WHAT TO PRODUCE — Look below and pull out each line with the word "from".

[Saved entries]
----

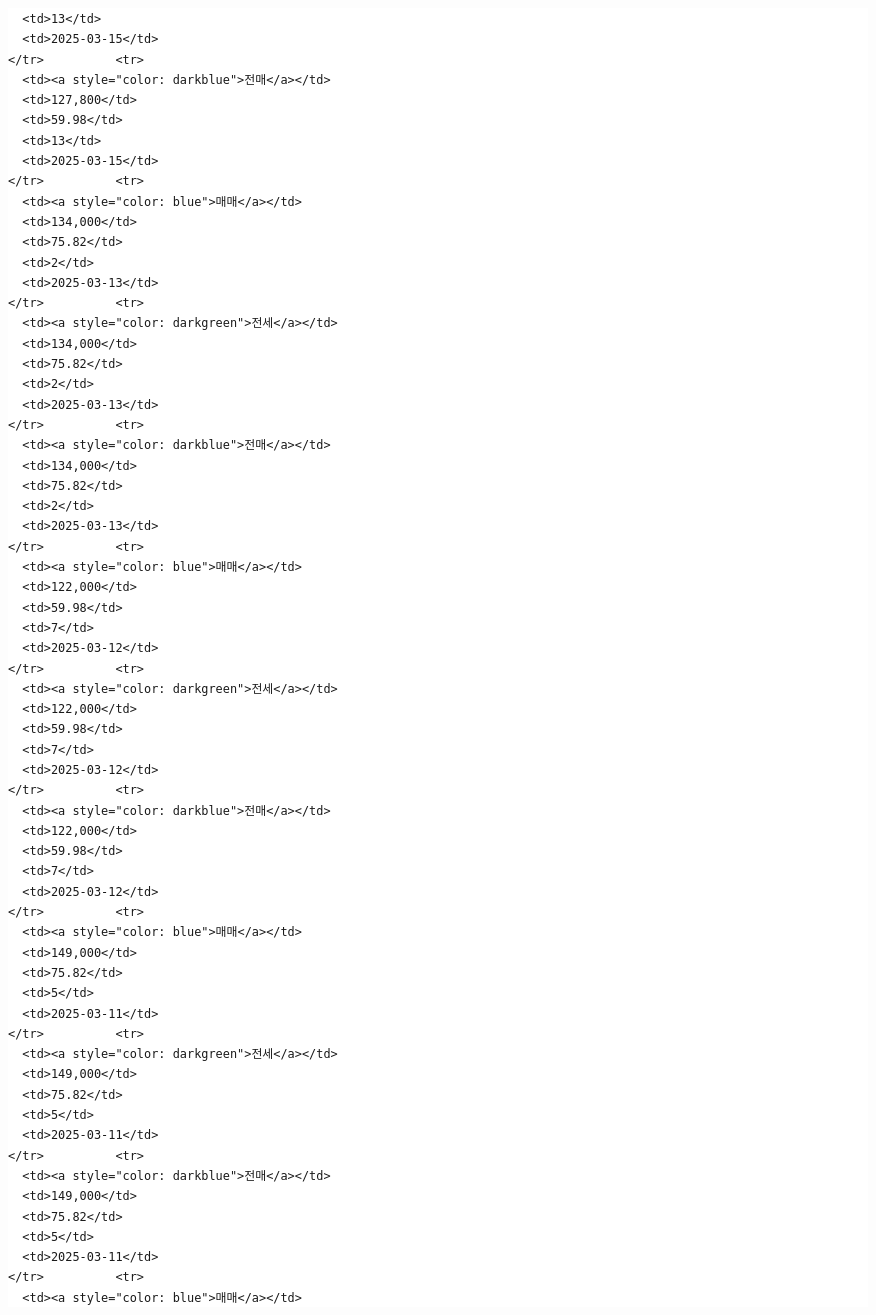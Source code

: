       <td>13</td>
      <td>2025-03-15</td>
    </tr>          <tr>
      <td><a style="color: darkblue">전매</a></td>
      <td>127,800</td>
      <td>59.98</td>
      <td>13</td>
      <td>2025-03-15</td>
    </tr>          <tr>
      <td><a style="color: blue">매매</a></td>
      <td>134,000</td>
      <td>75.82</td>
      <td>2</td>
      <td>2025-03-13</td>
    </tr>          <tr>
      <td><a style="color: darkgreen">전세</a></td>
      <td>134,000</td>
      <td>75.82</td>
      <td>2</td>
      <td>2025-03-13</td>
    </tr>          <tr>
      <td><a style="color: darkblue">전매</a></td>
      <td>134,000</td>
      <td>75.82</td>
      <td>2</td>
      <td>2025-03-13</td>
    </tr>          <tr>
      <td><a style="color: blue">매매</a></td>
      <td>122,000</td>
      <td>59.98</td>
      <td>7</td>
      <td>2025-03-12</td>
    </tr>          <tr>
      <td><a style="color: darkgreen">전세</a></td>
      <td>122,000</td>
      <td>59.98</td>
      <td>7</td>
      <td>2025-03-12</td>
    </tr>          <tr>
      <td><a style="color: darkblue">전매</a></td>
      <td>122,000</td>
      <td>59.98</td>
      <td>7</td>
      <td>2025-03-12</td>
    </tr>          <tr>
      <td><a style="color: blue">매매</a></td>
      <td>149,000</td>
      <td>75.82</td>
      <td>5</td>
      <td>2025-03-11</td>
    </tr>          <tr>
      <td><a style="color: darkgreen">전세</a></td>
      <td>149,000</td>
      <td>75.82</td>
      <td>5</td>
      <td>2025-03-11</td>
    </tr>          <tr>
      <td><a style="color: darkblue">전매</a></td>
      <td>149,000</td>
      <td>75.82</td>
      <td>5</td>
      <td>2025-03-11</td>
    </tr>          <tr>
      <td><a style="color: blue">매매</a></td>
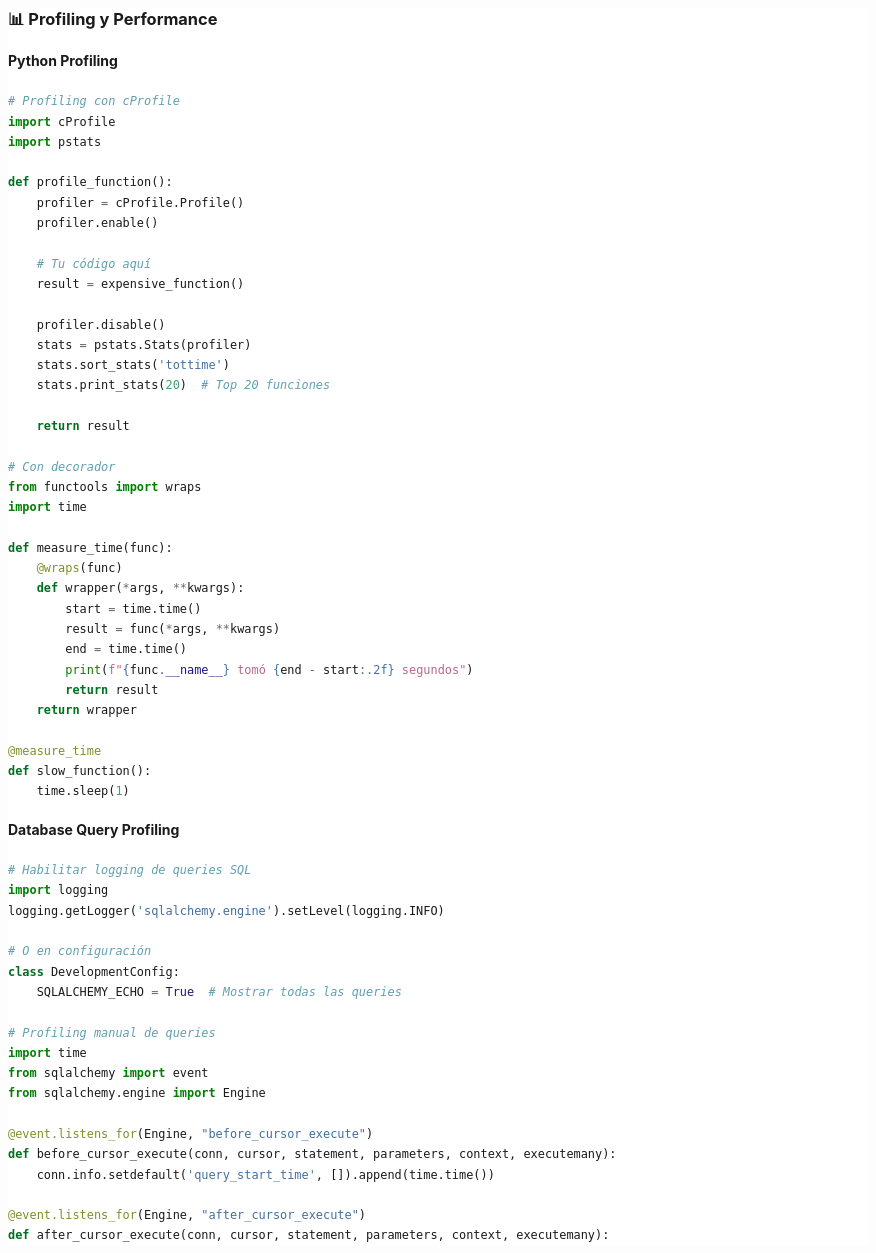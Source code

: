 ### 📊 Profiling y Performance

#### Python Profiling

```python
# Profiling con cProfile
import cProfile
import pstats

def profile_function():
    profiler = cProfile.Profile()
    profiler.enable()
    
    # Tu código aquí
    result = expensive_function()
    
    profiler.disable()
    stats = pstats.Stats(profiler)
    stats.sort_stats('tottime')
    stats.print_stats(20)  # Top 20 funciones
    
    return result

# Con decorador
from functools import wraps
import time

def measure_time(func):
    @wraps(func)
    def wrapper(*args, **kwargs):
        start = time.time()
        result = func(*args, **kwargs)
        end = time.time()
        print(f"{func.__name__} tomó {end - start:.2f} segundos")
        return result
    return wrapper

@measure_time
def slow_function():
    time.sleep(1)
```

#### Database Query Profiling

```python
# Habilitar logging de queries SQL
import logging
logging.getLogger('sqlalchemy.engine').setLevel(logging.INFO)

# O en configuración
class DevelopmentConfig:
    SQLALCHEMY_ECHO = True  # Mostrar todas las queries
    
# Profiling manual de queries
import time
from sqlalchemy import event
from sqlalchemy.engine import Engine

@event.listens_for(Engine, "before_cursor_execute")
def before_cursor_execute(conn, cursor, statement, parameters, context, executemany):
    conn.info.setdefault('query_start_time', []).append(time.time())

@event.listens_for(Engine, "after_cursor_execute")
def after_cursor_execute(conn, cursor, statement, parameters, context, executemany):
```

----

ANSWER TO THIS EXERCISE —
from functools import wraps
from sqlalchemy import event
from sqlalchemy.engine import Engine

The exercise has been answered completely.